F/V Pacesetter was a 127 ft, steel-hulled, Bering Sea crab-fishing boat launched in 1976 as Priscilla Ann. In 1979, she was renamed Coastal Glacier. The vessel eventually was acquired by Matt Pope and Dale Lindsay and renamed Pacesetter. Pacesetter was reported missing in 1996 by the United States Coast Guard Seventeenth District headquartered at Kodiak, Alaska. The search ended with no sign of the boat or her seven-man crew. The loss of Pacesetter was noted as the worst sinking in the Alaskan 1996 snow fishery.
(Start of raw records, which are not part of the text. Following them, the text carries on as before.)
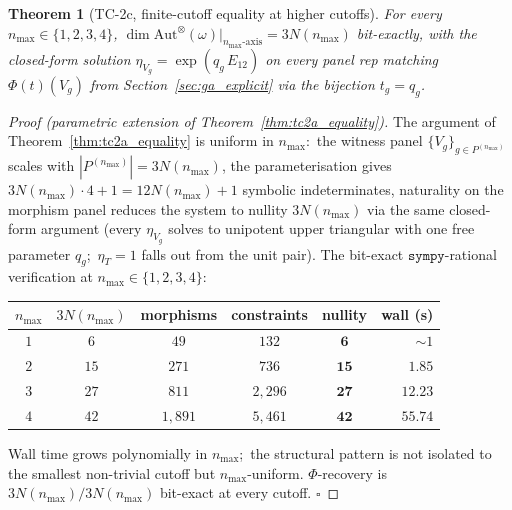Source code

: \documentclass[11pt,a4paper]{article}
\theoremstyle{plain}
\newtheorem{theorem}{Theorem}[section]
\theoremstyle{definition}
\newcommand{\nmax}{n_{\max}}
\newcommand{\Aut}{\mathrm{Aut}}
\newcommand{\sympy}{\texttt{sympy}}
\newcommand{\Phimap}{\Phi}
\newcommand{\fibfun}{\omega}
\begin{document}
\begin{theorem}[TC-2c, finite-cutoff equality at higher cutoffs]\label{thm:tc2c_higher_cutoff}
For every $\nmax \in \{1, 2, 3, 4\}$,
$\dim \Aut^{\otimes}(\fibfun)\big|_{\nmax\text{-axis}} = 3 N(\nmax)$
bit-exactly, with the closed-form solution
$\eta_{V_{g}} = \exp(q_{g}\, E_{12})$ on every panel rep matching
$\Phimap(t)(V_{g})$ from Section~\ref{sec:ga_explicit} via the
bijection $t_{g} = q_{g}$.
\end{theorem}

\begin{proof}[Proof (parametric extension of Theorem~\ref{thm:tc2a_equality})]
The argument of Theorem~\ref{thm:tc2a_equality} is uniform in
$\nmax$:\ the witness panel $\{V_{g}\}_{g \in P^{(\nmax)}}$ scales
with $|P^{(\nmax)}| = 3 N(\nmax)$, the parameterisation gives
$3 N(\nmax) \cdot 4 + 1 = 12 N(\nmax) + 1$ symbolic indeterminates,
naturality on the morphism panel reduces the system to nullity
$3 N(\nmax)$ via the same closed-form argument
(every $\eta_{V_{g}}$ solves to unipotent upper triangular with one
free parameter $q_{g}$;\ $\eta_{T} = 1$ falls out from the unit
pair). The bit-exact $\sympy$-rational verification at
$\nmax \in \{1, 2, 3, 4\}$:
\begin{center}
\begin{tabular}{c c c c c r}
\toprule
$\nmax$ & $3 N(\nmax)$ & morphisms & constraints & nullity & wall (s) \\
\midrule
$1$ & $6$ & $49$ & $132$ & $\mathbf{6}$ & $\sim 1$ \\
$2$ & $15$ & $271$ & $736$ & $\mathbf{15}$ & $1.85$ \\
$3$ & $27$ & $811$ & $2{,}296$ & $\mathbf{27}$ & $12.23$ \\
$4$ & $42$ & $1{,}891$ & $5{,}461$ & $\mathbf{42}$ & $55.74$ \\
\bottomrule
\end{tabular}
\end{center}
Wall time grows polynomially in $\nmax$;\ the structural pattern is
not isolated to the smallest non-trivial cutoff but
$\nmax$-uniform. $\Phi$-recovery is $3 N(\nmax) / 3 N(\nmax)$
bit-exact at every cutoff. $\square$
\end{proof}
\end{document}
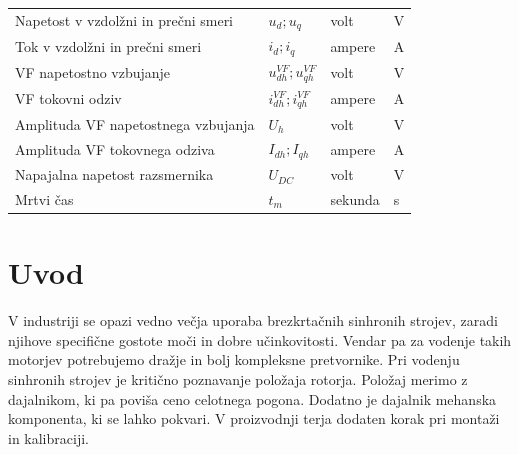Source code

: \documentclass[a4paper,twoside,openright,12pt,slovene]{book}
\begin{document}
\begin{center}
\begin{tabular}{*{4}{l}}
        Napetost v vzdolžni in prečni smeri                        & $u_{d}; u_{q}$                         & volt                 & V                      \\
        Tok v vzdolžni in prečni smeri                             & $i_{d}; i_{q}$                         & ampere               & A                      \\
        VF napetostno vzbujanje                                    & $u^{VF}_{dh}; u^{VF}_{qh}$             & volt                 & V                      \\
        VF tokovni odziv                                           & $i^{VF}_{dh}; i^{VF}_{qh}$             & ampere               & A                      \\
        Amplituda VF napetostnega vzbujanja                        & $U_h$                                  & volt                 & V                      \\
        Amplituda VF tokovnega odziva                              & $I_{dh}; I_{qh}$                       & ampere               & A                      \\
        Napajalna napetost razsmernika                             & $U_{DC}$                               & volt                 & V                      \\
        Mrtvi čas                                                  & $t_m$                                  & sekunda              & s                      \\
    \end{tabular}
\end{center}

\mainmatter

\chapter{Uvod} \label{uvod}

V industriji se opazi vedno večja uporaba brezkrtačnih sinhronih strojev, zaradi njihove specifične gostote moči in dobre učinkovitosti. Vendar pa za vodenje takih motorjev potrebujemo dražje in bolj
kompleksne pretvornike. Pri vodenju sinhronih strojev je kritično poznavanje položaja rotorja. Položaj merimo z dajalnikom, ki pa poviša ceno celotnega pogona. Dodatno je dajalnik mehanska komponenta,
ki se lahko pokvari. V proizvodnji terja dodaten korak pri montaži in kalibraciji.
\end{document}
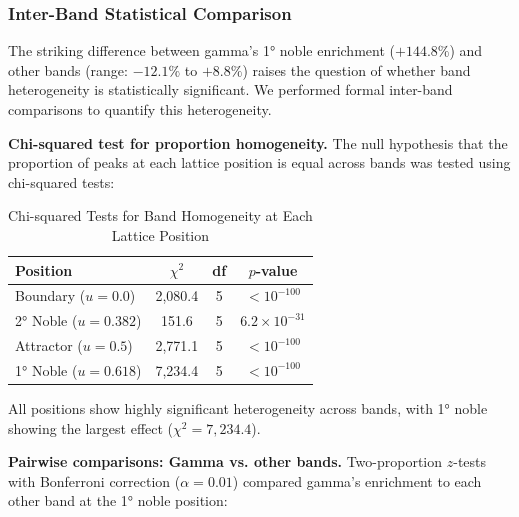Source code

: \documentclass[11pt,a4paper]{article}
\begin{document}
\subsubsection{Inter-Band Statistical Comparison}

The striking difference between gamma's 1° noble enrichment ($+144.8\%$) and other bands (range: $-12.1\%$ to $+8.8\%$) raises the question of whether band heterogeneity is statistically significant. We performed formal inter-band comparisons to quantify this heterogeneity.

\textbf{Chi-squared test for proportion homogeneity.} The null hypothesis that the proportion of peaks at each lattice position is equal across bands was tested using chi-squared tests:

\begin{table}[H]
\centering
\caption{Chi-squared Tests for Band Homogeneity at Each Lattice Position}
\label{tab:band_chi2}
\begin{tabular}{@{}lccc@{}}
\toprule
Position & $\chi^2$ & df & $p$-value \\
\midrule
Boundary ($u = 0.0$) & 2,080.4 & 5 & $< 10^{-100}$ \\
2° Noble ($u = 0.382$) & 151.6 & 5 & $6.2 \times 10^{-31}$ \\
Attractor ($u = 0.5$) & 2,771.1 & 5 & $< 10^{-100}$ \\
1° Noble ($u = 0.618$) & 7,234.4 & 5 & $< 10^{-100}$ \\
\bottomrule
\end{tabular}
\end{table}

All positions show highly significant heterogeneity across bands, with 1° noble showing the largest effect ($\chi^2 = 7{,}234.4$).

\textbf{Pairwise comparisons: Gamma vs. other bands.} Two-proportion $z$-tests with Bonferroni correction ($\alpha = 0.01$) compared gamma's enrichment to each other band at the 1° noble position:
\end{document}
Deadliest Catch star Sig Hansen was once briefly employed as the ship's cook, but never went to sea with her after injuring his ankle.

==As F/V Pacesetter==
The boat was owned by Pacesetter Mariner, Inc., a family business. Her captain was Matthew Pope. The crew was Stephen Mack, Richard Anderson, Michael Kirk Ericson Sr., Byron Koesterman, Elias Pena, and Stanley Estesad. Pacesetter had a normal "mud boat" stern like other Bender crab boats. The wheelhouse had just been raised and a full maintenance and paint routine was done in the MINI Shipyard and Foss Shipyards the summer before the boat was lost.

==The disappearance==
On 27 January 1996 at 00:32, Pacesetter was reported missing. United States Coast Guard District 17 at Kodiak, Alaska, picked up an emergency position-indicating radiobeacon station (EPIRB) distress beacon. All U.S. Coast Guard assets were sent out to find the missing crabber. At 06:40, a U.S. Coast Guard Sikorsky HH-60 Jayhawk helicopter sighted an EPIRB beacon. At 7:12, nearby vessels spotted a life raft but no sign of the crew. At 07:47, a second life raft was found partially submerged and not inflated. At 08:06, searchers found a buoy float with the boat's name on it. The U.S. Coast Guard called off the search after two days.

==Investigation==
A partner boat reported seeing Pacesetter roll from side to side. The U.S. Coast Guard found that the vessel was overloaded with crab pots. Pope had loaded the boat with pots at Dutch Harbor, Alaska, to the boat's supposed maximum. He then left the harbor and picked up an estimated 22 more bait pots on his way to the fishing grounds. Witnesses reported that the boat was rolling so hard that they could see the rolling chalks on the bottom of the boat. From the testimony of crews from other boats and pot yard records, the Coast Guard ruled the vessel was overloaded and traveling in adverse weather conditions when she heeled, rolled over, and sank.

==Similar incidents==
A number of incidents over the previous decade bore a similarity to the loss of Pacesetter:

- On 19 September 1987 the 127 ft stern trawler Nordfjord – also built by Signal Ship Repair – disappeared without a trace with the loss of her entire crew of five after sending a brief mayday.
- On 29 January 1989 the 98 ft crabber Vestfjord sent a mayday about ice accumulation and was lost.
- On 11 February 1991, the 86 ft Barbarossa vanished with her entire crew of six.
- On 15 January 1995, the Seattle, Washington-based crab boat Northwest Mariner was found capsized. The boat had six crew members. A life raft was found next to the inverted boat with two unconscious crew members on it who then died of hypothermia. The four others were never found.